• _Problem details_
Out of the entries that follow, copy each line containing "patterns".

• _Source data_
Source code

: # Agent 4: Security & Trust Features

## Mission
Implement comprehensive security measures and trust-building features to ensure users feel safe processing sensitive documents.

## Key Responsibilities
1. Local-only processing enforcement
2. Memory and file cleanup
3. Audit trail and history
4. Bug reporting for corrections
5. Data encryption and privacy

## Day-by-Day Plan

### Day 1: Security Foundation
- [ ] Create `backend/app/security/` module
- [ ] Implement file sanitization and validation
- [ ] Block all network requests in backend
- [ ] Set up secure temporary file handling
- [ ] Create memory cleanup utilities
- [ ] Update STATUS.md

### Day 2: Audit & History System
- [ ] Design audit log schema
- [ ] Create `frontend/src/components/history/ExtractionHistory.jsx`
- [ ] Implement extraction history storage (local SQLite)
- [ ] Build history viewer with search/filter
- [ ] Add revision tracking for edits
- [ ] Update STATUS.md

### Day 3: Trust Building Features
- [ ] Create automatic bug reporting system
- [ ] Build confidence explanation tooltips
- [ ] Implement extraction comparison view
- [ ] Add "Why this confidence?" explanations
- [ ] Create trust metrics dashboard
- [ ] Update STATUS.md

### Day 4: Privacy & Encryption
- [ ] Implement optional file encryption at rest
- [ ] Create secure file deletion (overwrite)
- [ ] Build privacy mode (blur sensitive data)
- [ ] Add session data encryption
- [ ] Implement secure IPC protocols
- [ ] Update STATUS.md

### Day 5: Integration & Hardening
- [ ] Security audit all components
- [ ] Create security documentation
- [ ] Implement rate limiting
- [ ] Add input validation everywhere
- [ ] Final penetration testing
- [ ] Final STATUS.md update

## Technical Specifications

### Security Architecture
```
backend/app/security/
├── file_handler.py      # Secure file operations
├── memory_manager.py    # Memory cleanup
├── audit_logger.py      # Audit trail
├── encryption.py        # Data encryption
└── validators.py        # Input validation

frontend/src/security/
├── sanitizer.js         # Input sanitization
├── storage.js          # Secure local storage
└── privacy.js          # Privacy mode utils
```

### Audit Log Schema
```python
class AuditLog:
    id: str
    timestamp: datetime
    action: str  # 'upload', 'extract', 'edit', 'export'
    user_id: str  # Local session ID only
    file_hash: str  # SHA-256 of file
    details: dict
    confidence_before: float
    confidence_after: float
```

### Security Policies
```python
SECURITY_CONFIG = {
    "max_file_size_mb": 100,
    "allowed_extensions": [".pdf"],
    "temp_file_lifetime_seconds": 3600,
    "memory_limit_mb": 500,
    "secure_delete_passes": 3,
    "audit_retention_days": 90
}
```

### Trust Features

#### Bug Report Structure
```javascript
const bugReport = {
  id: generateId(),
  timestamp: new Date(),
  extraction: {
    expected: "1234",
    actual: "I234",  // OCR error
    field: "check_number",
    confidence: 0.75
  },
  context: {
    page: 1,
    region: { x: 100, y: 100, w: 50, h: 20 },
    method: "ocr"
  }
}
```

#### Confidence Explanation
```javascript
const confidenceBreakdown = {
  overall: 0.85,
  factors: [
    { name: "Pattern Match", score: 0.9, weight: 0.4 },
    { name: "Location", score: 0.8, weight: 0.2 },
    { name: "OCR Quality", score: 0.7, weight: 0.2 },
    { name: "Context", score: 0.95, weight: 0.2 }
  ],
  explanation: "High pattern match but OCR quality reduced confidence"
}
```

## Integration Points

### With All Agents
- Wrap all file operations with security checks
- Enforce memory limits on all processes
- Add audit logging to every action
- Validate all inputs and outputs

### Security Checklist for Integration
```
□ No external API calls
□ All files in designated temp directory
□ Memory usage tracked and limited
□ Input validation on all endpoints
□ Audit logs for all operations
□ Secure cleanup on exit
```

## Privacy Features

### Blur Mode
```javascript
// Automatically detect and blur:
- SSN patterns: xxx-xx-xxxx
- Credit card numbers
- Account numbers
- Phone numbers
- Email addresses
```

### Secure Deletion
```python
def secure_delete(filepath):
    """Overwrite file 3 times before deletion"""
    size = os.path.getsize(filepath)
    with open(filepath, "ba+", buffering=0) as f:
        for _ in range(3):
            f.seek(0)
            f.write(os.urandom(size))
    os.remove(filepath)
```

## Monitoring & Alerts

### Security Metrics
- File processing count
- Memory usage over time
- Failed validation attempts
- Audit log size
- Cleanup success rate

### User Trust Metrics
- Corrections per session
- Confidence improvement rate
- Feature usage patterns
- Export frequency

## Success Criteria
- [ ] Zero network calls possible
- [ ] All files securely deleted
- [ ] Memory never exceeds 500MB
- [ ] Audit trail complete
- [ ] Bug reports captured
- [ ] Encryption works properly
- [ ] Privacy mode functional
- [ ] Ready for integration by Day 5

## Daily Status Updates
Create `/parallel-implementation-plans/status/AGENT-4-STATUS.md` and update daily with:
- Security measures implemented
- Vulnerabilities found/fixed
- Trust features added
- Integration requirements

• _Answer area_
- SSN patterns: xxx-xx-xxxx
- Feature usage patterns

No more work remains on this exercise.